Mike Ault's thoughts on various topics, Oracle related and not. Note: I reserve the right to delete comments that are not contributing to the overall theme of the BLOG or are insulting or demeaning to anyone. The posts on this blog are provided “as is” with no warranties and confer no rights. The opinions expressed on this site are mine and mine alone, and do not necessarily represent those of my employer.

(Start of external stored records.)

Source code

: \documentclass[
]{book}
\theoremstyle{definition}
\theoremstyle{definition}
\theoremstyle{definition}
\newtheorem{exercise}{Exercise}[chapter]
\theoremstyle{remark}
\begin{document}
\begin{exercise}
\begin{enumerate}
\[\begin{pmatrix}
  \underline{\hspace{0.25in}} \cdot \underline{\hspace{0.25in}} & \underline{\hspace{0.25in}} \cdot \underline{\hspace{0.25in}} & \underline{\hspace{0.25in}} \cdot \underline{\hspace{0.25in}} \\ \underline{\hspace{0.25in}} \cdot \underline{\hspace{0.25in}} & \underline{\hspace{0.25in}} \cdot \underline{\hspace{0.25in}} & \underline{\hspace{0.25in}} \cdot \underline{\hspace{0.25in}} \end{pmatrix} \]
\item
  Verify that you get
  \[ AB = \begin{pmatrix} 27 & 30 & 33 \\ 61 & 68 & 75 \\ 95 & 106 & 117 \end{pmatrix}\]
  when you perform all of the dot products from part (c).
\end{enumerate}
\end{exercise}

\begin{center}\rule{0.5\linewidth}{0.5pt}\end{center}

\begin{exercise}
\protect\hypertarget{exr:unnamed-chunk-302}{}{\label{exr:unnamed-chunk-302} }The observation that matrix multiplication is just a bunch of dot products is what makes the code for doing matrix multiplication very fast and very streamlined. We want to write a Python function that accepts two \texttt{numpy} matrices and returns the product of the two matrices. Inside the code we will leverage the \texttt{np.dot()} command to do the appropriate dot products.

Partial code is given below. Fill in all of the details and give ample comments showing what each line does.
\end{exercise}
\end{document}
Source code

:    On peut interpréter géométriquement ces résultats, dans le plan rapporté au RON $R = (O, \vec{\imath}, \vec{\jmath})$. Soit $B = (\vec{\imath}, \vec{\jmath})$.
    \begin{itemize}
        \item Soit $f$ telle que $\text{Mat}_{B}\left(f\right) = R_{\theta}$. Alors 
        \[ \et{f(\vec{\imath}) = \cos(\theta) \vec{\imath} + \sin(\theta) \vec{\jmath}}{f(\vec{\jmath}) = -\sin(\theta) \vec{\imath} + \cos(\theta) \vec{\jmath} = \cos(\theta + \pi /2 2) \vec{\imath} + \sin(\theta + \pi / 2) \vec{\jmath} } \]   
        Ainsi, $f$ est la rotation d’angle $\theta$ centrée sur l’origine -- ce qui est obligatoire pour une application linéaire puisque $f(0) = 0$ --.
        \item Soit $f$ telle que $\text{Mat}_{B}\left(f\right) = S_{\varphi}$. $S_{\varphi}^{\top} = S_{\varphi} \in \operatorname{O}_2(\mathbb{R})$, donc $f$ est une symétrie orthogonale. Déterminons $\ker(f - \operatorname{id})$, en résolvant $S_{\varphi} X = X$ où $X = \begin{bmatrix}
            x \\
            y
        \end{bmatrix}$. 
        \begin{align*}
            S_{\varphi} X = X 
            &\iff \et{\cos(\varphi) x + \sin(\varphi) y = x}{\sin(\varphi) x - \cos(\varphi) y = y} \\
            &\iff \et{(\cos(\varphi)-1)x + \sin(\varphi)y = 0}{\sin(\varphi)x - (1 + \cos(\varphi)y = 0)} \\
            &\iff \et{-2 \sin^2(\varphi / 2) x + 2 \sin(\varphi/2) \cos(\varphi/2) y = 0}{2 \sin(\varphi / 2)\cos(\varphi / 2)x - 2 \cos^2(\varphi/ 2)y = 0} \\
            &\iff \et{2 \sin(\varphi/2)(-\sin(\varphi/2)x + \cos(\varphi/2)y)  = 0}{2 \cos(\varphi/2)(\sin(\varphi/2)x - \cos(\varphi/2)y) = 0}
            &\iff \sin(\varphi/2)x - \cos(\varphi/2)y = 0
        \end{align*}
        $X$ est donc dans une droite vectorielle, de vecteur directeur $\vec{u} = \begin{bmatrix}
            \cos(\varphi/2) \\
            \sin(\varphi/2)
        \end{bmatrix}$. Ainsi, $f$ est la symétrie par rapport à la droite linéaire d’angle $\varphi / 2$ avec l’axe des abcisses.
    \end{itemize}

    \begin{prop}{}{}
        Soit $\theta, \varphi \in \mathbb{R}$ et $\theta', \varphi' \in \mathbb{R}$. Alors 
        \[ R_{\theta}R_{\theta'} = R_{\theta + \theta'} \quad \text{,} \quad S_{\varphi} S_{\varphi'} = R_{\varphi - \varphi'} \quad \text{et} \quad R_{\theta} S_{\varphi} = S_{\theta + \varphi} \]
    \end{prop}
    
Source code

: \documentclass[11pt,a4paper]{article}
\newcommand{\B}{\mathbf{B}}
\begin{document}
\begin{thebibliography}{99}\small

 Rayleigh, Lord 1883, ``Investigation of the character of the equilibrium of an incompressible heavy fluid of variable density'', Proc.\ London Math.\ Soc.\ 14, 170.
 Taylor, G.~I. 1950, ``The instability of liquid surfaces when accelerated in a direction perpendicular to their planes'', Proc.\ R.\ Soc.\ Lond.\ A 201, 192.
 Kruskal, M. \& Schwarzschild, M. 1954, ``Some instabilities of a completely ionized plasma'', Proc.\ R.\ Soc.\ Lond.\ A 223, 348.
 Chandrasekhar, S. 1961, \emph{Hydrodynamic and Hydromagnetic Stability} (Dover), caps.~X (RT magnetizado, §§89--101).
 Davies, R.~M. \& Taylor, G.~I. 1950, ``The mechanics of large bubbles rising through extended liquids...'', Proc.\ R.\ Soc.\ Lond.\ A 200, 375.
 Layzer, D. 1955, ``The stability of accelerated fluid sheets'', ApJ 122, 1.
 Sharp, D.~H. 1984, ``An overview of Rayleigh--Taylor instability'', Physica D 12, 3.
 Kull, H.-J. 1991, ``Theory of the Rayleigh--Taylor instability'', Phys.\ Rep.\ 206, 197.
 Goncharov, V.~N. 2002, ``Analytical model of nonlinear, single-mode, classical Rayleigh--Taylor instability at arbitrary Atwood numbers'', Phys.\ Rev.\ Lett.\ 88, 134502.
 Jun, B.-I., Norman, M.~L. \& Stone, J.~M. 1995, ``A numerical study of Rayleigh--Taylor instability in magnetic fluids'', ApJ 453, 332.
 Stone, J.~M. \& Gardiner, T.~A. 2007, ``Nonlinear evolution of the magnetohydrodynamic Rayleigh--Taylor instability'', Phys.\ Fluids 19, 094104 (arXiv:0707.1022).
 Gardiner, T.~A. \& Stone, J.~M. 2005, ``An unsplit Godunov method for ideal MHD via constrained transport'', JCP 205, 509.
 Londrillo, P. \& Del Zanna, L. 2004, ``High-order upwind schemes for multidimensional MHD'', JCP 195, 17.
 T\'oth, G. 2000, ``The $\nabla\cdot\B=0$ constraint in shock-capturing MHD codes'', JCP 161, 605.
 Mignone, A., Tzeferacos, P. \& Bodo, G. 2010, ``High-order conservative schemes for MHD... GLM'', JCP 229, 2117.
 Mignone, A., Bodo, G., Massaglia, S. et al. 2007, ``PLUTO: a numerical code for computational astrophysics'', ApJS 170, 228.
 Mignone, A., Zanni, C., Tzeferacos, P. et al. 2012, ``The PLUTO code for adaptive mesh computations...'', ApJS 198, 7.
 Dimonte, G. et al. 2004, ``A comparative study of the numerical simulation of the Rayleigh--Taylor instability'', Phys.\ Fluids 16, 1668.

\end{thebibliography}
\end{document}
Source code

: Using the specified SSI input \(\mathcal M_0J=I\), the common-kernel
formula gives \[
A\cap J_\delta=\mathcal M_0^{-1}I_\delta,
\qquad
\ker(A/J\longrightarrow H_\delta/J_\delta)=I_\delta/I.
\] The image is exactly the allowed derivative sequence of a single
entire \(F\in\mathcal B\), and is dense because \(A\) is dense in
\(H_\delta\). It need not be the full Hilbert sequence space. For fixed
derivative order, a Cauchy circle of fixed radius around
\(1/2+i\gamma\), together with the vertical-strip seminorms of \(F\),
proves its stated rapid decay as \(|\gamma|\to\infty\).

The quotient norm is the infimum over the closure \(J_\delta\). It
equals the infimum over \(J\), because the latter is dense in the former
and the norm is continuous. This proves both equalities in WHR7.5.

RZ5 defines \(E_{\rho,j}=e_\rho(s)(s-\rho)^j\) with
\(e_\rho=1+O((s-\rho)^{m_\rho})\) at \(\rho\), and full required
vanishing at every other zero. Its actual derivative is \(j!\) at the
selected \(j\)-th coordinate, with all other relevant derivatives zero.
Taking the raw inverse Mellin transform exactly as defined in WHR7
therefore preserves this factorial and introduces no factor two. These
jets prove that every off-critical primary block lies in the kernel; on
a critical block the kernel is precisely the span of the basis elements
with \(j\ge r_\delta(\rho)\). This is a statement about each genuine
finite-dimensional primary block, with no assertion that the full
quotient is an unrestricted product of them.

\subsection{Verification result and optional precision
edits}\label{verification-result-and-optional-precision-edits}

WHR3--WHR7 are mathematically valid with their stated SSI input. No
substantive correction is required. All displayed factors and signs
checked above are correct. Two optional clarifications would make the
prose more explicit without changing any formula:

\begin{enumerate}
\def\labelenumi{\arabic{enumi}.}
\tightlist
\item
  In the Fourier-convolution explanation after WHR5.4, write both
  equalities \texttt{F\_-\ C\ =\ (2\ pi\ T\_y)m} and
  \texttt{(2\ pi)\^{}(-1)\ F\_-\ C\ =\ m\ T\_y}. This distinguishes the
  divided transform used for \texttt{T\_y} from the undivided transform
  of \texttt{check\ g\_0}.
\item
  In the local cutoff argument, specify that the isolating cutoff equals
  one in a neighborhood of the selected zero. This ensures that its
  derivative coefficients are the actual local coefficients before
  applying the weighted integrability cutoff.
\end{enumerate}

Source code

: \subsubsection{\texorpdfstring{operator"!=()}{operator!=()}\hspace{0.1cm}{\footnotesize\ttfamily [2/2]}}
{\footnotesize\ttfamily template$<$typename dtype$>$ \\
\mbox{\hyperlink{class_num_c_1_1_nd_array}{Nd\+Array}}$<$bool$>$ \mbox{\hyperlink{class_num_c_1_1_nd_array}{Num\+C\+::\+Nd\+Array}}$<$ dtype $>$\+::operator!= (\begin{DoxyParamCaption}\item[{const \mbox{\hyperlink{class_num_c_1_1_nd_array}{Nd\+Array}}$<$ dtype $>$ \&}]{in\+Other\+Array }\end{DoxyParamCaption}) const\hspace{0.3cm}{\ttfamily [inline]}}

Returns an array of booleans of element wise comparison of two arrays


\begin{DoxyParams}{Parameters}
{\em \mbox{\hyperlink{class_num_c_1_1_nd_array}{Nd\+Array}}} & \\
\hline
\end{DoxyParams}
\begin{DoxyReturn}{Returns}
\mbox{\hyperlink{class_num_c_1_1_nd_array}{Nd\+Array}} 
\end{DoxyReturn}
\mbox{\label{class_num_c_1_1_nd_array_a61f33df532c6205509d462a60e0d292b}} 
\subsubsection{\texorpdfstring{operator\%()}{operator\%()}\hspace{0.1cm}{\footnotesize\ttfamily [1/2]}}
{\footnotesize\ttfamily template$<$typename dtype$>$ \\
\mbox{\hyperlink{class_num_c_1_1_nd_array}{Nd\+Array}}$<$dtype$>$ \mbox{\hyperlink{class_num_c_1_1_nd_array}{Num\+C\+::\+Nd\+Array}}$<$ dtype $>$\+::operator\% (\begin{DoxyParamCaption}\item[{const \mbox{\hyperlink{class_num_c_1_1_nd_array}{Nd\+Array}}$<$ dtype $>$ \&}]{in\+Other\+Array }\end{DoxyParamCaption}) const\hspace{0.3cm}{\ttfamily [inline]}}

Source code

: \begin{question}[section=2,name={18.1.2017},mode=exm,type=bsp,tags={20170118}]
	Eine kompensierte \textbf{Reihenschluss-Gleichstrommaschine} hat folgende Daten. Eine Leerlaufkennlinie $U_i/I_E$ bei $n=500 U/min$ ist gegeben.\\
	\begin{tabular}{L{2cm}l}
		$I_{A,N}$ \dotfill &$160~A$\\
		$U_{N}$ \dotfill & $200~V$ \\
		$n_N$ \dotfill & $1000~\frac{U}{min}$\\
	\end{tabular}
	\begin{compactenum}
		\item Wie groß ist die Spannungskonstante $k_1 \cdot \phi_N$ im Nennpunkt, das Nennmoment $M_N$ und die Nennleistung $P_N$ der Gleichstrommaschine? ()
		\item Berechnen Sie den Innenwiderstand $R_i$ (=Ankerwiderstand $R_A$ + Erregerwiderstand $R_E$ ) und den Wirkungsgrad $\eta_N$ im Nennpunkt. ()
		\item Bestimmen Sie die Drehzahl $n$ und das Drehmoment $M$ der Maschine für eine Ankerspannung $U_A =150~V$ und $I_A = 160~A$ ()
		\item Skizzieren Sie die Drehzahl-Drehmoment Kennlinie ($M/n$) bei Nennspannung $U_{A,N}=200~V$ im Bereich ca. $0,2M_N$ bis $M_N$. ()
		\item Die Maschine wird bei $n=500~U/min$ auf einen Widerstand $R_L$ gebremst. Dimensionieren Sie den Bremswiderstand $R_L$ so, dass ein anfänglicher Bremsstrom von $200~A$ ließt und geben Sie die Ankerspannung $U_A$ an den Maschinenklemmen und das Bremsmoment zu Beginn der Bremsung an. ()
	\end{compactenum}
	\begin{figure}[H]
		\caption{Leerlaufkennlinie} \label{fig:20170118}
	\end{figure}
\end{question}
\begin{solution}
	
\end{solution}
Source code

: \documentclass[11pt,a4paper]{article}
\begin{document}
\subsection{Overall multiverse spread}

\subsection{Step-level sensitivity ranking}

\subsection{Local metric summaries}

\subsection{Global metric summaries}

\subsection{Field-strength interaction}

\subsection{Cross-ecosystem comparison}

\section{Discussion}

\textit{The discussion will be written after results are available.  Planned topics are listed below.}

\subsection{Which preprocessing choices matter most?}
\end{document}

Thursday, December 04, 2008

Happy Holiday Shopping - Not!

Recently, due to the dramatic increase in the number of online shoppers and unplanned for peaks in attempted access/logins, several major retail websites have experienced anything from dramatic slowdowns to out and out failure. Of note are the recent problems at the Sears and Dr. Pepper websites.

Sears and Others:
http://money.cnn.com/2008/11/28/technology/bc.apfn.tec.holidayshop.ap/index.htm
http://tasquatch-sentinelling.blogspot.com/2008/11/blog-post_7519.html

Dr. Pepper:
http://www.bizjournals.com/atlanta/stories/2008/12/01/daily45.html

In order to understand what is happening you must understand what occurs when a user attempts to access a website, let alone when they attempt a complex transaction. When a user logs in to a website the user identification must be validated from a database using several database queries. For example: Is the user ID valid? Is the password correct? Has the password expired? What type of user is this? etc. It is even worse if the user has to create a login and password as well as enter other data such as address or credit data. All of this transactional traffic causes a flurry of underlying IO subsystem activity and web traffic across the networks. And of course all of this is magnified when actual query and sales transactions are also being performed.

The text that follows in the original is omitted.